Tiscali closed yesterday at Euronext Milan down 5.1% to 0.0186 euros per share, equal to a capitalization of approximately 116 million euros. In the context of the transaction, the Tiscali Board of Directors resolved to propose to the shareholders’ meeting the grouping of Tiscali shares according to the ratio 1: 100. Where approved, the grouping will take place before the effective date of the merger.

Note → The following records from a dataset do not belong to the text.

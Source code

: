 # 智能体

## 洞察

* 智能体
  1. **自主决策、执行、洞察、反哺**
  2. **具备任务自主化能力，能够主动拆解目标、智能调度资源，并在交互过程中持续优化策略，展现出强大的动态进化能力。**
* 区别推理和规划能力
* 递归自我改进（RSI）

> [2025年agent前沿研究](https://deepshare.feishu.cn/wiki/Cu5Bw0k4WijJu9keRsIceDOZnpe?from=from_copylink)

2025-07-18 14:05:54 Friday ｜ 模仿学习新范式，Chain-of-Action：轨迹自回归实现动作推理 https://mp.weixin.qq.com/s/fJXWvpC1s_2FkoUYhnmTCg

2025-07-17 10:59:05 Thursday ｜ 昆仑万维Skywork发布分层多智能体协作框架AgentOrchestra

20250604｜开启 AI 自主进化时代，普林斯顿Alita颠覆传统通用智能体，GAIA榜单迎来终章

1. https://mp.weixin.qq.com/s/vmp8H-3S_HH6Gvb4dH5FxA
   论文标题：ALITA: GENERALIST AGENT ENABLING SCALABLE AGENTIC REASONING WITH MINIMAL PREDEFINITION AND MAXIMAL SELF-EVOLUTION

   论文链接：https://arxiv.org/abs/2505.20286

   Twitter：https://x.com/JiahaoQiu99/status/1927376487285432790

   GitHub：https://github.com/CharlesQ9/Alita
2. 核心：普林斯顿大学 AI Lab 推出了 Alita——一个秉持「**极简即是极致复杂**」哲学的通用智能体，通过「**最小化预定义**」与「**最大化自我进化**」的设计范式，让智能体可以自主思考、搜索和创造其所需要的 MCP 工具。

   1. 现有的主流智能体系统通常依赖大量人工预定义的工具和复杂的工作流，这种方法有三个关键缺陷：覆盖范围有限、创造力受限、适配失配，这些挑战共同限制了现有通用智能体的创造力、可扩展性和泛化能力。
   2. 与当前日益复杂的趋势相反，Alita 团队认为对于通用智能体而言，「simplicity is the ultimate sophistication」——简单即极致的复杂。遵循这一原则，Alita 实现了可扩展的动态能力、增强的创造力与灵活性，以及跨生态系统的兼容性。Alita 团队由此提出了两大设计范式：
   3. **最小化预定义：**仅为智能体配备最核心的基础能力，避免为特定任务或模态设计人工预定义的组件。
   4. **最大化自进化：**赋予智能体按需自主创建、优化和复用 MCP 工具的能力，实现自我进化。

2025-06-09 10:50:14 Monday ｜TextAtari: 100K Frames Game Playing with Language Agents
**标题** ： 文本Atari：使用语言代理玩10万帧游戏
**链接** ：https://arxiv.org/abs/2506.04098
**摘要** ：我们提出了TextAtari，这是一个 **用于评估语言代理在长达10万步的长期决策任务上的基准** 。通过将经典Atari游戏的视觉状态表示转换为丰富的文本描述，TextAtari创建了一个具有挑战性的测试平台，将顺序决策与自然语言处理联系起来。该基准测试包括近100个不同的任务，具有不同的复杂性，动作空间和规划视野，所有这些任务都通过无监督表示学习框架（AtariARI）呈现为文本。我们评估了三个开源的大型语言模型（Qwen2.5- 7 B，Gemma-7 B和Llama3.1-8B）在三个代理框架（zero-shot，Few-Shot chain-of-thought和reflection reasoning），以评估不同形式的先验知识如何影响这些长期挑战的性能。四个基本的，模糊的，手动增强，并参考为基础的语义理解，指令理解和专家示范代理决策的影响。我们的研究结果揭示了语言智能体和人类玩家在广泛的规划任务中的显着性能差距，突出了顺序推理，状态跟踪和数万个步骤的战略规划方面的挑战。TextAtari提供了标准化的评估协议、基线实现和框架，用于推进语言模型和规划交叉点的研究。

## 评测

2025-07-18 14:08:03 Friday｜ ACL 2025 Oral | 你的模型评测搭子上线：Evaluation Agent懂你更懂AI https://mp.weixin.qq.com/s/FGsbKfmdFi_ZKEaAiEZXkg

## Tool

At the end of the transaction, Tiscali will be the fifth operator in the fixed market and first in the segment of ultrabroadband accesses in FWA (fixed wireless access) and FTTH (Fiber to the Home) technologies, with an overall market share of 19.4% (data source: AGCOM), strategically positioned to make the most of the potential of FTTH and 5G FWA technologies.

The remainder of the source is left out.